MP4 vs MKV: Which Container Should You Use?
What a Container Actually Does (and Doesn't Do)
Let's be precise about what a video container format actually is. A container is a wrapper. It packages video streams, audio streams, subtitles, chapter markers, and metadata into a single file. Crucially, it does not determine picture quality. Two files, one MP4 and one MKV, with identical H.264 video encoded at the same bitrate, will look exactly the same. The container's job is to determine what kinds of streams can be stored, how they're indexed for seeking, and which devices and software can read the file without complaining. MP4, or MPEG-4 Part 14, was standardized in 2001 and is based on Apple's QuickTime container. MKV, or Matroska Video, is an open-source project that appeared in 2002, created by developers who wanted a format with fewer restrictions. Neither format compresses video on its own.
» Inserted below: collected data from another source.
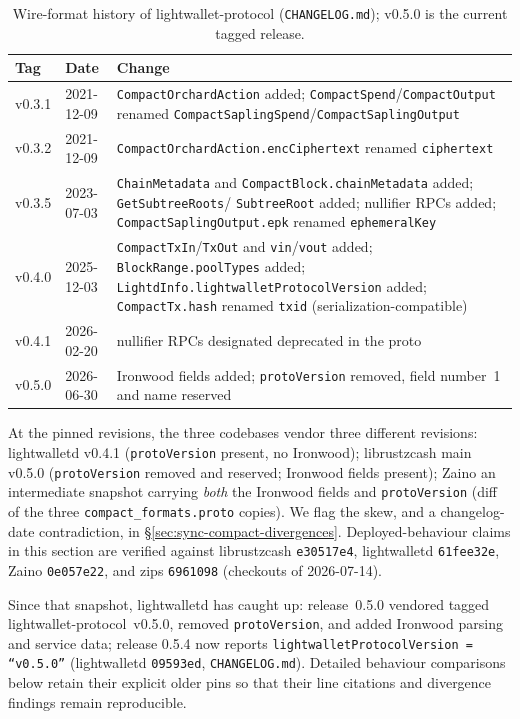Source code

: \documentclass[11pt,a4paper]{article}
\theoremstyle{definition}
\begin{document}
\begin{table}[htbp]
\centering\small
\begin{tabular}{@{}llp{8.2cm}@{}}
\toprule
Tag & Date & Change \\
\midrule
v0.3.1 & 2021-12-09 & \texttt{CompactOrchardAction} added;
  \texttt{CompactSpend}/\texttt{CompactOutput} renamed
  \texttt{CompactSaplingSpend}/\texttt{CompactSaplingOutput} \\
v0.3.2 & 2021-12-09 & \texttt{CompactOrchardAction.encCiphertext} renamed
  \texttt{ciphertext} \\
v0.3.5 & 2023-07-03 & \texttt{ChainMetadata} and
  \texttt{CompactBlock.chainMetadata} added; \texttt{GetSubtreeRoots}/%
  \texttt{SubtreeRoot} added; nullifier RPCs added;
  \texttt{CompactSaplingOutput.epk} renamed \texttt{ephemeralKey} \\
v0.4.0 & 2025-12-03 & \texttt{CompactTxIn}/\texttt{TxOut} and
  \texttt{vin}/\texttt{vout} added; \texttt{BlockRange.poolTypes} added;
  \texttt{LightdInfo.lightwalletProtocolVersion} added;
  \texttt{CompactTx.hash} renamed \texttt{txid}
  (serialization-compatible) \\
v0.4.1 & 2026-02-20 & nullifier RPCs designated deprecated in the
  proto \\
v0.5.0 & 2026-06-30 & Ironwood fields added;
  \texttt{protoVersion} removed, field number~1 and name reserved \\
\bottomrule
\end{tabular}
\caption{Wire-format history of \textsf{lightwallet-protocol}
(\texttt{CHANGELOG.md}); v0.5.0 is the current tagged release.}%
\label{tab:sync-lwp-history}
\end{table}

At the pinned revisions, the three codebases vendor three different revisions:
\textsf{lightwalletd} v0.4.1 (\texttt{protoVersion} present, no Ironwood);
\textsf{librustzcash} main v0.5.0 (\texttt{protoVersion} removed and
reserved; Ironwood fields present); \textsf{Zaino} an intermediate snapshot
carrying \emph{both} the Ironwood fields and \texttt{protoVersion} (diff of
the three \texttt{compact\_formats.proto} copies). We flag the skew, and a
changelog-date contradiction, in \S\ref{sec:sync-compact-divergences}.
Deployed-behaviour claims in this section are verified against
\textsf{librustzcash} \texttt{e30517e4}, \textsf{lightwalletd}
\texttt{61fee32e}, \textsf{Zaino} \texttt{0e057e22}, and \textsf{zips}
\texttt{6961098} (checkouts of 2026-07-14).

Since that snapshot, \textsf{lightwalletd} has caught up: release~0.5.0
vendored tagged \textsf{lightwallet-protocol}~v0.5.0, removed
\texttt{protoVersion}, and added Ironwood parsing and service data; release
0.5.4 now reports \texttt{lightwalletProtocolVersion = ``v0.5.0''}
(\textsf{lightwalletd} \texttt{09593ed}, \texttt{CHANGELOG.md}). Detailed
behaviour comparisons below retain their explicit older pins so that their
line citations and divergence findings remain reproducible.
\end{document}
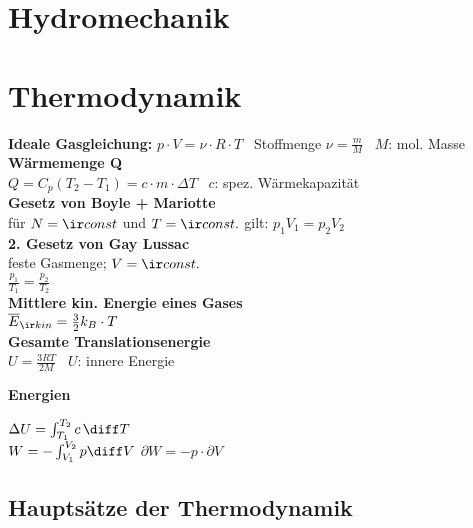 \documentclass[german, 8pt]{latex4ei/latex4ei_sheet}
\begin{document}
\section{Hydromechanik}

\section{Thermodynamik}

\textbf{Ideale Gasgleichung:} $p \cdot V = \nu \cdot R \cdot T$ \,
Stoffmenge $\nu = \frac{m}{M}$ \, $M$: mol. Masse\\
\textbf{Wärmemenge Q} \\
$Q=C_p(T_2-T_1)=c \cdot m \cdot \Delta T$ \, $c$: spez. Wärmekapazität \\

\textbf{Gesetz von Boyle + Mariotte} \\
für $N=\ir const$ und $T=\ir const.$ gilt: $p_1V_1=p_2V_2$ \\

\textbf{2. Gesetz von Gay Lussac} \\
feste Gasmenge; $V=\ir const.$\\
$\frac{p_1}{T_1}=\frac{p_2}{T_2}$ \\

\textbf{Mittlere kin. Energie eines Gases} \\
$\overline{E}_{\ir kin}=\frac{3}{2}k_B \cdot T$ \\

\textbf{Gesamte Translationsenergie} \\
$U=\frac{3RT}{2M}$ \, $U$: innere Energie

\textbf{Energien}
\begin{sectionbox}
$\Delta U = \int_{T_1}^{T_2} c \, \diff T$\\
$W=-\int_{V_1}^{V_2} p \diff V$ \qquad $\partial W= -p \cdot \partial V$

\end{sectionbox}

\subsection{Hauptsätze der Thermodynamik}
\end{document}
That job belongs to codecs like H.264, H.265, AV1, or VP9, all of which can live happily inside either container. This distinction is the source of endless confusion. People frequently blame the container when they really have a codec problem. If a video refuses to play on your smart TV, the issue might be that the TV doesn't support the HEVC (H.265) codec at all—not that you used MKV instead of MP4. Switching containers without re-encoding is useless for a codec incompatibility. What it *can* fix is a player that supports the codec but chokes on the container, which happens more often than you'd think.
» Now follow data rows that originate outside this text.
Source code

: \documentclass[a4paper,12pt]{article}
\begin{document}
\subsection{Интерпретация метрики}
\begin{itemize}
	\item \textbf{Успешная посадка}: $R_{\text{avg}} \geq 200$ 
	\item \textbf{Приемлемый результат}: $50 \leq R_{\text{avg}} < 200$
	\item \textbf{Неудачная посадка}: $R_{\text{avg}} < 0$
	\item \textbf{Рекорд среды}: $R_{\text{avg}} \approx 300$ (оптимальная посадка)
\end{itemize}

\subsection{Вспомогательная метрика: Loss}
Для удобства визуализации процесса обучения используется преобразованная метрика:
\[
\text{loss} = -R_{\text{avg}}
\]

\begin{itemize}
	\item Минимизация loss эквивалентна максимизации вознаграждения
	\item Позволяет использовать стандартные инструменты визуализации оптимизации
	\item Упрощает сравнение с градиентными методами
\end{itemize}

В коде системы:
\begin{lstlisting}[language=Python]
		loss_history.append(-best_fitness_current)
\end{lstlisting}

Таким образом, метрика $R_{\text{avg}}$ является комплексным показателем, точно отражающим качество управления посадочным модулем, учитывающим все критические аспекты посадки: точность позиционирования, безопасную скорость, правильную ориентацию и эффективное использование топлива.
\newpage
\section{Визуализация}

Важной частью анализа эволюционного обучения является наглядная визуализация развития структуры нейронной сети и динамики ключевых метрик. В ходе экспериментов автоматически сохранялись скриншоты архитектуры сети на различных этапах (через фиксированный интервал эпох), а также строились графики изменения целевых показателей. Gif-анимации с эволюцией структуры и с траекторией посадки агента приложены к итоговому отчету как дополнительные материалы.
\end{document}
Where MP4 Wins: Compatibility and Streaming
MP4's main strength is simple: compatibility. It has near-universal hardware and software support. Every major platform—iOS, Android, Windows, macOS, web browsers, PlayStation, Xbox, Roku, Apple TV, and most smart TVs—reads MP4 without extra apps. When your iPhone records a video, it saves an MP4 (or its close cousin, MOV). YouTube, Vimeo, Instagram, and TikTok all use MP4 as their preferred upload format. For web streaming, MP4 has a key structural advantage. It supports a feature called 'fast start' (or progressive download), which places the file's index—the moov atom—at the beginning. When you upload an MP4 to a CDN with fast start enabled, viewers can start watching immediately, before the entire file downloads. In FFmpeg, the flag for this is `-movflags +faststart`. Most video platforms do this for you, but it's essential knowledge if you're self-hosting video files. MP4 also plays nicely with editing software. Adobe Premiere Pro, Final Cut Pro, DaVinci Resolve, and iMovie all import and export MP4s natively, often without any transcoding. If you are delivering a finished video to a client, posting to social media, or sending a file to someone whose tech setup is a mystery, MP4 is the safe, professional default. Its only real limitation is that it's picky about what it can contain.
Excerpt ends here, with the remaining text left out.